Stored data entries
********
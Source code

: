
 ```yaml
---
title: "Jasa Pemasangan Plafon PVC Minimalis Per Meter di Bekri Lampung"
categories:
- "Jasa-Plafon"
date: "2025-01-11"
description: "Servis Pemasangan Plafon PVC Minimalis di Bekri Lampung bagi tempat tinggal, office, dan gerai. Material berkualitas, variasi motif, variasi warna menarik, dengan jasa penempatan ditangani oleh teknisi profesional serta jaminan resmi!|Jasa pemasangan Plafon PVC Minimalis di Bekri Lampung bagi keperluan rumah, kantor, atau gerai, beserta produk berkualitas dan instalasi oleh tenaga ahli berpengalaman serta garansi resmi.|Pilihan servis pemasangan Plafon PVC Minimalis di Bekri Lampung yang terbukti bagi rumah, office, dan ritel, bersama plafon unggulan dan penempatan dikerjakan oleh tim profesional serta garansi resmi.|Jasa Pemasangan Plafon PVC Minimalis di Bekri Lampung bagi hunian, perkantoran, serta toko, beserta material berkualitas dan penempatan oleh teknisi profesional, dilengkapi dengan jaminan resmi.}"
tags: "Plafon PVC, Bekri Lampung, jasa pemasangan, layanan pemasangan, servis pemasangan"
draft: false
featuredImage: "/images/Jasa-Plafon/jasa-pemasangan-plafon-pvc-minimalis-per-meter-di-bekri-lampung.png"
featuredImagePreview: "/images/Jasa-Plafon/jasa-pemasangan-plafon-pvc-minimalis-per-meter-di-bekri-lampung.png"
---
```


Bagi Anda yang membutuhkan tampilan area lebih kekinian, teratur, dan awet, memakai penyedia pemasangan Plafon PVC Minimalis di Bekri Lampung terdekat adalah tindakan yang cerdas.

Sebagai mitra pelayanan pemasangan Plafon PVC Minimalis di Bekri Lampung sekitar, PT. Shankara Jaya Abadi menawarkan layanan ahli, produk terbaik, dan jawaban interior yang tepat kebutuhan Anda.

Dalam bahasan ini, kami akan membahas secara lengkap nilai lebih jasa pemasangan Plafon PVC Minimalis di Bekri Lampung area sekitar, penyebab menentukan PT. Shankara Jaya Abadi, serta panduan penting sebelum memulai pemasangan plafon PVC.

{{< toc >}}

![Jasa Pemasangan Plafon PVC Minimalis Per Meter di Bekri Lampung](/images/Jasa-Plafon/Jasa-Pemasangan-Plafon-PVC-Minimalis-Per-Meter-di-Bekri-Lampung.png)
********
### Task item
Filter the records for lines containing the word "images" and copy each one.

### Your solution
featuredImage: "/images/Jasa-Plafon/jasa-pemasangan-plafon-pvc-minimalis-per-meter-di-bekri-lampung.png"
featuredImagePreview: "/images/Jasa-Plafon/jasa-pemasangan-plafon-pvc-minimalis-per-meter-di-bekri-lampung.png"
![Jasa Pemasangan Plafon PVC Minimalis Per Meter di Bekri Lampung](/images/Jasa-Plafon/Jasa-Pemasangan-Plafon-PVC-Minimalis-Per-Meter-di-Bekri-Lampung.png)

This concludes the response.